Cayeron de rodillas para suplicarme, pero me di la vuelta y subí las escaleras. Acababa de soportar un vuelo de siete horas. No estaba preparada para lidiar con todo ese drama. También estaba resentida porque veía cómo la gente me miraba como si no fuera lo bastante buena.
Y también todas las mujeres en la vida de Nero. Siempre había una. Especialmente las que querían castigarme por estar con él. Ni siquiera estaba en Italia por voluntad propia. A Nero no le gustaba que un no fuera la respuesta.
De repente, me abrazó por la espalda y me besó en el cuello.
—Siento lo de Greta, birichina. No volverá a molestarte, te lo prometo —me dijo.
—¿Quién es ella? —le pregunté—. ¿Es tu primer amor?
Me soltó y se puso delante de mí.
—La única mujer a la que he amado eres tú. Greta y yo solo nos besamos cuando estábamos en la secundaria. De hecho, pensaba que a ella le gustaba Nico. Podría haber jurado que estuvieron saliendo en un momento dado.
Cuando dijo que me amaba, supuse que era solo para aparentar. No me di cuenta de que era lo que sentía. Cuando él se dio cuenta de que yo lo amaba, me hirió profundamente al decir que no se suponía que me enamorara de él.
Supongo que nunca me dijo que no sentía lo mismo. De todos modos, aun así dolió.

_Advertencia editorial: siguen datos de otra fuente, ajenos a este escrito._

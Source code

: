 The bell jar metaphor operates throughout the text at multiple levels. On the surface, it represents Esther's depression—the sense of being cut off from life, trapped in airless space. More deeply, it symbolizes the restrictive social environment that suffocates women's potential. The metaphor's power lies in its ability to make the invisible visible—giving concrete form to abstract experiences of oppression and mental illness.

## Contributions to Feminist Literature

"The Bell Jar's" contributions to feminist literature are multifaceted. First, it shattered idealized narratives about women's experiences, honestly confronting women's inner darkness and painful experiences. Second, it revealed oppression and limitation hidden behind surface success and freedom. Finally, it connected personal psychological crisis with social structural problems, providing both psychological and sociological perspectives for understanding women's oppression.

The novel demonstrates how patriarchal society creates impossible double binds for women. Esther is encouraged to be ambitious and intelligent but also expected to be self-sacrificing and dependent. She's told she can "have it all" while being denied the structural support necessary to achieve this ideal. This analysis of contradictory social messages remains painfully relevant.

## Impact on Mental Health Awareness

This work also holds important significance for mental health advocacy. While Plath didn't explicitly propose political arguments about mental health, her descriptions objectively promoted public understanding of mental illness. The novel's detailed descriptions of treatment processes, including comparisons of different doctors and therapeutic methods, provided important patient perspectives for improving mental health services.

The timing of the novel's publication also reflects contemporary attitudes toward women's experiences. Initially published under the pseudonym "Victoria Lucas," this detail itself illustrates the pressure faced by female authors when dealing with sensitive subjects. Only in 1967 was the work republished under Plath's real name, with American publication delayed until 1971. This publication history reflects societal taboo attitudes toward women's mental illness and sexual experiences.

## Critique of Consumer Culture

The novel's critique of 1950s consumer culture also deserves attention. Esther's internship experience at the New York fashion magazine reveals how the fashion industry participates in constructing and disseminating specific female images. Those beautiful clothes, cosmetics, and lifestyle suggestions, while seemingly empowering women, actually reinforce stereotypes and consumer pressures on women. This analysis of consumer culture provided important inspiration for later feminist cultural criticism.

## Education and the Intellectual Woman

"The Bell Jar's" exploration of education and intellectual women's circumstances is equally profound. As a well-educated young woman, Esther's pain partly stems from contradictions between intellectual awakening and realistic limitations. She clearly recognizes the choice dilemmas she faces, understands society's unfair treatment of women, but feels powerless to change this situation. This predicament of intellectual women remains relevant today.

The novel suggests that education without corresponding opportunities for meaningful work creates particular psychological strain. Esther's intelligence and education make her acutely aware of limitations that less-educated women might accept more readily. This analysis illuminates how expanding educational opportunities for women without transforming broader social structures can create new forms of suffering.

—No me dijiste que estabas enamorado de mí, Nero. Me hiciste sentir que mis sentimientos no eran correspondidos —le recriminé.
—No podía decirte que te amaba y darte la esperanza de que estaríamos juntos para siempre. Mi familia quiere que me case con otra mujer, una que nunca he visto antes.
—Nero, enamorarse de alguien no significa que vayas a pasar el resto de tu vida con esa persona. El amor no siempre es suficiente para que una relación funcione a largo plazo.
Parecía confundido, y casi me dieron ganas de reír. El hombre no sabía nada sobre el amor y las relaciones.
—Entonces, ¿por qué la gente se enamora? Supe en el momento en que te amé que quería casarme contigo, aunque no pudiera.
—Así no es como funcionan la mayoría de las relaciones. La mayoría no tienen por qué ser para siempre.
Me sentí como una hipócrita al decir eso cuando ya había imaginado una vida con Nero que sabía que nunca sucedería en esta vida. Nico era peligroso, y tenía miedo de lo que le haría a Nero si no se casaba con la mujer con la que estaba comprometido.
Parecían el tipo de familia que se asesina o amenaza entre sí. Al menos Nero tenía corazón. Nico no tenía nada en el pecho. Estaba vacío por dentro. Ni siquiera parecía afectado por la muerte de su hermano.
—Lo nuestro es para siempre, Serena. No me importa cuánto tiempo tome. Pasaré el resto de mi vida contigo. Eres la única mujer que tendrá mi corazón y llevará mi anillo; la única mujer a la que llamaré mi esposa.